— The problem —
Print exactly the lines below between the line holding "are the means" and the line holding "- Aug 2021_", inclusive, and nothing more.

— Data items —

◆ ◆ ◆ ◆

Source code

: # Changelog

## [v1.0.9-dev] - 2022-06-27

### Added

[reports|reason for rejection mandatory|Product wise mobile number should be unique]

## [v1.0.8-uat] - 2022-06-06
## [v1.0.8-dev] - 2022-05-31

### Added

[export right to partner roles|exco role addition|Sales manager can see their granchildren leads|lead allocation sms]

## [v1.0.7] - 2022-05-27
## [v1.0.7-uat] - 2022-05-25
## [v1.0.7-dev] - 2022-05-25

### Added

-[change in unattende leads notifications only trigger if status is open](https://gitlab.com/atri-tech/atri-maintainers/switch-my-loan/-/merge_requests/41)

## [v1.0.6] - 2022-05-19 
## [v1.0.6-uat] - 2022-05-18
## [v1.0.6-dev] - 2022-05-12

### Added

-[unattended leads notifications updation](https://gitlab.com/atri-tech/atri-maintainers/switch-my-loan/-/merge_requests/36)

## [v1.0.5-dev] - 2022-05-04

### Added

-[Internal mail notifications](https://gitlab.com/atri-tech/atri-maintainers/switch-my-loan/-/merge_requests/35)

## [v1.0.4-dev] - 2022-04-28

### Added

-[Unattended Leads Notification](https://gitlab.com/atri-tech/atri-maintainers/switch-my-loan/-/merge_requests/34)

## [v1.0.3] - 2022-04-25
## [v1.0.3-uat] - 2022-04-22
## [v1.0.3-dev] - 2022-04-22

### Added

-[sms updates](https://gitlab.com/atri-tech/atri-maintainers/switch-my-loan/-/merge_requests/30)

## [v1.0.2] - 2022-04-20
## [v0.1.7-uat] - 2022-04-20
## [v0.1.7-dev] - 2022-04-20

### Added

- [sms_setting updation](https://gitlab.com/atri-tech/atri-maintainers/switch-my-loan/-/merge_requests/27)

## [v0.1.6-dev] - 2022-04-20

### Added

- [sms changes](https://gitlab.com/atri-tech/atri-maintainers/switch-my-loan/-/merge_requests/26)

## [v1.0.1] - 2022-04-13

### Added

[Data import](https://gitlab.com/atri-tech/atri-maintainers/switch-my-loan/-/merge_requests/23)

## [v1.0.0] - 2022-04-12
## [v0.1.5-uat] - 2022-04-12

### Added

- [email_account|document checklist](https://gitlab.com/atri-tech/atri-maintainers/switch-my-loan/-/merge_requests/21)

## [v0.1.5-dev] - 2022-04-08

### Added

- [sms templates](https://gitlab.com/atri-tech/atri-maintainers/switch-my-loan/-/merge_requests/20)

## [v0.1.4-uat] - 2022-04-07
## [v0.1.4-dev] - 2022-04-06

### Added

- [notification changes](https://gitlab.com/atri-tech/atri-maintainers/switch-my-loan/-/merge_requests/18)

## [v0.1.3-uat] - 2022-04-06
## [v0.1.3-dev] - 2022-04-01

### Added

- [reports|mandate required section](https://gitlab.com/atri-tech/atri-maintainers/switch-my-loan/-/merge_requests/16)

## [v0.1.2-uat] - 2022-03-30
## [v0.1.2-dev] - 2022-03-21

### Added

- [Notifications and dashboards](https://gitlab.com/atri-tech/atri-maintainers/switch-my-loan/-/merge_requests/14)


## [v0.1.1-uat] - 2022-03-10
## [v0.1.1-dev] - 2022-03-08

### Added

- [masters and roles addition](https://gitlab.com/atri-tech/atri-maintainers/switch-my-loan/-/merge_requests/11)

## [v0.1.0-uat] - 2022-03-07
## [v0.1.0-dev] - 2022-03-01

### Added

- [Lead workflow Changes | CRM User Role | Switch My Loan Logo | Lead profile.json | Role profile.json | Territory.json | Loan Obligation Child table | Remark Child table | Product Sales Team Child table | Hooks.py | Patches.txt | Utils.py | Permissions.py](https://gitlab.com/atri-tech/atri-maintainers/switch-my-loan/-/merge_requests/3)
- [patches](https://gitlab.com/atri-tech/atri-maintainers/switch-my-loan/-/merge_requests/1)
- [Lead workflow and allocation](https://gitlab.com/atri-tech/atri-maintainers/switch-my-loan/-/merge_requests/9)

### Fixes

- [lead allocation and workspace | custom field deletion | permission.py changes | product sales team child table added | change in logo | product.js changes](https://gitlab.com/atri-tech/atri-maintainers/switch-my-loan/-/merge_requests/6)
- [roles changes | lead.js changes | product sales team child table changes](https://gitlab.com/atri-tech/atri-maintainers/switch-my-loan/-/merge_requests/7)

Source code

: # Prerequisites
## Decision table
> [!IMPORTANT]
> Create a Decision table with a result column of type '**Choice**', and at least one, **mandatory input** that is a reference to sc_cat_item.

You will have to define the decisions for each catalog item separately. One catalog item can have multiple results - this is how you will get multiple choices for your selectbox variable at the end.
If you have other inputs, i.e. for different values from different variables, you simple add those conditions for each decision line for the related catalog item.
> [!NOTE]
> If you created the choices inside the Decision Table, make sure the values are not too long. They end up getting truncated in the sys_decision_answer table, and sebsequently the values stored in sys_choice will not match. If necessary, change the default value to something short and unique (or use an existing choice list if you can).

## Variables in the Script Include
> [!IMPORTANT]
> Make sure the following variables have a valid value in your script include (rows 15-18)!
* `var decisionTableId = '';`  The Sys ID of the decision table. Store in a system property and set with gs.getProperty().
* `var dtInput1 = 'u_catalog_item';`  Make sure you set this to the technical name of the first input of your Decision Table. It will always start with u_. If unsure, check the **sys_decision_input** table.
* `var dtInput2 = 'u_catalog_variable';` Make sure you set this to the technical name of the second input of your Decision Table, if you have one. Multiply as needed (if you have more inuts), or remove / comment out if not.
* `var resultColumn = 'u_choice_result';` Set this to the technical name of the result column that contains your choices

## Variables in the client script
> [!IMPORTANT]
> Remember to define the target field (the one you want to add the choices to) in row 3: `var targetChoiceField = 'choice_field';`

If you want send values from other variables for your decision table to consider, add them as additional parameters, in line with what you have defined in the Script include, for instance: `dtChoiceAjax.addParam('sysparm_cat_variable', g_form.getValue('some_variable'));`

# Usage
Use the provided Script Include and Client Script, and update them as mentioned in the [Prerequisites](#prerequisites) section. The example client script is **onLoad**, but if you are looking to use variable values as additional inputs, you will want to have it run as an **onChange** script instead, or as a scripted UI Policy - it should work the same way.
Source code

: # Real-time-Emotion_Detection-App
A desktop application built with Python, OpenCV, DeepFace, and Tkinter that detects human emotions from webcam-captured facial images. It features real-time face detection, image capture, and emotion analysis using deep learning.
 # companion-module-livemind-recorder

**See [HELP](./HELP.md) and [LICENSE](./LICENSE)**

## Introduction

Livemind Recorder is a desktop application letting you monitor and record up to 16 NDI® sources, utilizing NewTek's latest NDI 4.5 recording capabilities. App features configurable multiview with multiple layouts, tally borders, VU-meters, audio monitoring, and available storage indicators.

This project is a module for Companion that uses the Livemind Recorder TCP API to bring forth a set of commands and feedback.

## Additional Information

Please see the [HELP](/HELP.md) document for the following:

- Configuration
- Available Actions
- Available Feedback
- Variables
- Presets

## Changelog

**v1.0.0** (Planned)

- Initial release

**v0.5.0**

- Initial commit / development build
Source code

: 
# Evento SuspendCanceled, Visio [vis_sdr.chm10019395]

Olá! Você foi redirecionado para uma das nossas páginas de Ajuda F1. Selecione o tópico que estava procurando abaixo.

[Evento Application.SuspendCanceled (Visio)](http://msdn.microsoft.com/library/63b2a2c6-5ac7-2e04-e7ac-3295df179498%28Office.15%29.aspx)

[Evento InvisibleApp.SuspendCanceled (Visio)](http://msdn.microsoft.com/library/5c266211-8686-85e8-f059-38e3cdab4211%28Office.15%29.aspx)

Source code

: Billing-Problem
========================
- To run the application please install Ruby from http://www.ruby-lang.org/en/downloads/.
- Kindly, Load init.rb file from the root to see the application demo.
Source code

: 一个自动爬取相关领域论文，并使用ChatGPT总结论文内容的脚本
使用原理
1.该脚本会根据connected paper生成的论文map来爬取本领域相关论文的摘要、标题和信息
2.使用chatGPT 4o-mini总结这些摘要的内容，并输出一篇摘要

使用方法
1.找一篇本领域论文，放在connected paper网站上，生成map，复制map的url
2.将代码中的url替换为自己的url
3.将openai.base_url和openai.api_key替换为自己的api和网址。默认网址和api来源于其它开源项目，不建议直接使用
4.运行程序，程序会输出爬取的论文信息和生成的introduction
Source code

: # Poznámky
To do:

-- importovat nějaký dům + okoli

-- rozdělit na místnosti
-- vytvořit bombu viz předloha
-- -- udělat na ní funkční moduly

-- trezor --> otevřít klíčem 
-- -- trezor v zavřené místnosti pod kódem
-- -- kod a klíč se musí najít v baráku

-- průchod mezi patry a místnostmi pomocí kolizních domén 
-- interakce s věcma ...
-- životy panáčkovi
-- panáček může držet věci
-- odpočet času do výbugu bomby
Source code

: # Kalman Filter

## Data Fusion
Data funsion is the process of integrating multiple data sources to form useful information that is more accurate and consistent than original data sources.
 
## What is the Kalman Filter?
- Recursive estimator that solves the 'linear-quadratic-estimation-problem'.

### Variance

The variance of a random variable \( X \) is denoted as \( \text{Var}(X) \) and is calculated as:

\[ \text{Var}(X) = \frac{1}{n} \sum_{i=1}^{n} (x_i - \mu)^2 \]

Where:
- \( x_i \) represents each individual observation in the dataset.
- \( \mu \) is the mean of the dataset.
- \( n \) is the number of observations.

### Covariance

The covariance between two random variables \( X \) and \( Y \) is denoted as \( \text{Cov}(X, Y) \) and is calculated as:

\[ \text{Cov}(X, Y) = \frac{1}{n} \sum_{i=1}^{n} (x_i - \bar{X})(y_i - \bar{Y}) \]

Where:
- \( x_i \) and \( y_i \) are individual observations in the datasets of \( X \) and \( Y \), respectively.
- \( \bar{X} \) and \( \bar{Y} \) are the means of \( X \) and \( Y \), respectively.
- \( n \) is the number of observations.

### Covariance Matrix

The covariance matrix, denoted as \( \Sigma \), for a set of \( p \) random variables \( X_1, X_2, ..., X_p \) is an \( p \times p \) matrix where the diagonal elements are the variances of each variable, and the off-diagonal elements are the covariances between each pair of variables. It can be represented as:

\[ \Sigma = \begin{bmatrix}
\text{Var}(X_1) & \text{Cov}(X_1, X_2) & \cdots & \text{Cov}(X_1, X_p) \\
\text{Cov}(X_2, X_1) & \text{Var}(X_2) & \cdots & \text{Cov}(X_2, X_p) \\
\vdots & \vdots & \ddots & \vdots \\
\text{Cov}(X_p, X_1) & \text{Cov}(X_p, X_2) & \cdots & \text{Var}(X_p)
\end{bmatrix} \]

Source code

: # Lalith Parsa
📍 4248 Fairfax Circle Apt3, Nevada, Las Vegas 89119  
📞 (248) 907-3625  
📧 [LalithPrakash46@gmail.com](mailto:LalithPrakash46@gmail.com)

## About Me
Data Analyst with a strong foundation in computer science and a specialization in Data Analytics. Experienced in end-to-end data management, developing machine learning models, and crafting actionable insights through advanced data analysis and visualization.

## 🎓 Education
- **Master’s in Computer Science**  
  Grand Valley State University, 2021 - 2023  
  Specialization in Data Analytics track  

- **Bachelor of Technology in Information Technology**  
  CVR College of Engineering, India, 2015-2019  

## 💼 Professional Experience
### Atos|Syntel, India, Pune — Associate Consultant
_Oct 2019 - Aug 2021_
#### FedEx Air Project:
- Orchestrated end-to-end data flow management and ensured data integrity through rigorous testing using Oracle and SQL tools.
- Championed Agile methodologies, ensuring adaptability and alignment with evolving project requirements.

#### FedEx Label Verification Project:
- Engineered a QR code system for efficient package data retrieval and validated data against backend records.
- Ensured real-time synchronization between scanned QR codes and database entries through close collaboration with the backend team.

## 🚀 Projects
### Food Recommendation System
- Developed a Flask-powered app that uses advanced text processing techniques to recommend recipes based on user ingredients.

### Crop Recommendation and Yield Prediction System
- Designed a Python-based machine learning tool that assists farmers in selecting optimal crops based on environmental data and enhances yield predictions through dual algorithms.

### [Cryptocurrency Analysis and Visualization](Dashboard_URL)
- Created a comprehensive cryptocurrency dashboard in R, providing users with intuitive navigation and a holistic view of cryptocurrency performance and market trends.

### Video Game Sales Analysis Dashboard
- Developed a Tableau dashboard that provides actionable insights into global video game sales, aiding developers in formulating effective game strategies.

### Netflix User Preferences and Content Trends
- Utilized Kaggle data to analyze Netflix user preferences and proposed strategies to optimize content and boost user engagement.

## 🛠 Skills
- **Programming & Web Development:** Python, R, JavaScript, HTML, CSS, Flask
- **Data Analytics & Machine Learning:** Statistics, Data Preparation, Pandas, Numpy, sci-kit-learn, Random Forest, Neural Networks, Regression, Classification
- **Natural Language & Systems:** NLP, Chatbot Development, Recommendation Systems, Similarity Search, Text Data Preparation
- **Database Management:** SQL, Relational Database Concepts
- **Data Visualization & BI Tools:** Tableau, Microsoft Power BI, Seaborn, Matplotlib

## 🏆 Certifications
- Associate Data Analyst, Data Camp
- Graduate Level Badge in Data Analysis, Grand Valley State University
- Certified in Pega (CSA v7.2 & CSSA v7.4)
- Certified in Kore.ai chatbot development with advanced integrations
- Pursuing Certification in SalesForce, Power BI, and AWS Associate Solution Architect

◆ ◆ ◆ ◆

— Solution —
- \( \bar{X} \) and \( \bar{Y} \) are the means of \( X \) and \( Y \), respectively.
- \( n \) is the number of observations.

### Covariance Matrix

The covariance matrix, denoted as \( \Sigma \), for a set of \( p \) random variables \( X_1, X_2, ..., X_p \) is an \( p \times p \) matrix where the diagonal elements are the variances of each variable, and the off-diagonal elements are the covariances between each pair of variables. It can be represented as:

\[ \Sigma = \begin{bmatrix}
\text{Var}(X_1) & \text{Cov}(X_1, X_2) & \cdots & \text{Cov}(X_1, X_p) \\
\text{Cov}(X_2, X_1) & \text{Var}(X_2) & \cdots & \text{Cov}(X_2, X_p) \\
\vdots & \vdots & \ddots & \vdots \\
\text{Cov}(X_p, X_1) & \text{Cov}(X_p, X_2) & \cdots & \text{Var}(X_p)
\end{bmatrix} \]

Source code

: # Lalith Parsa
📍 4248 Fairfax Circle Apt3, Nevada, Las Vegas 89119  
📞 (248) 907-3625  
📧 [LalithPrakash46@gmail.com](mailto:LalithPrakash46@gmail.com)

## About Me
Data Analyst with a strong foundation in computer science and a specialization in Data Analytics. Experienced in end-to-end data management, developing machine learning models, and crafting actionable insights through advanced data analysis and visualization.

## 🎓 Education
- **Master’s in Computer Science**  
  Grand Valley State University, 2021 - 2023  
  Specialization in Data Analytics track  

- **Bachelor of Technology in Information Technology**  
  CVR College of Engineering, India, 2015-2019  

## 💼 Professional Experience
### Atos|Syntel, India, Pune — Associate Consultant
_Oct 2019 - Aug 2021_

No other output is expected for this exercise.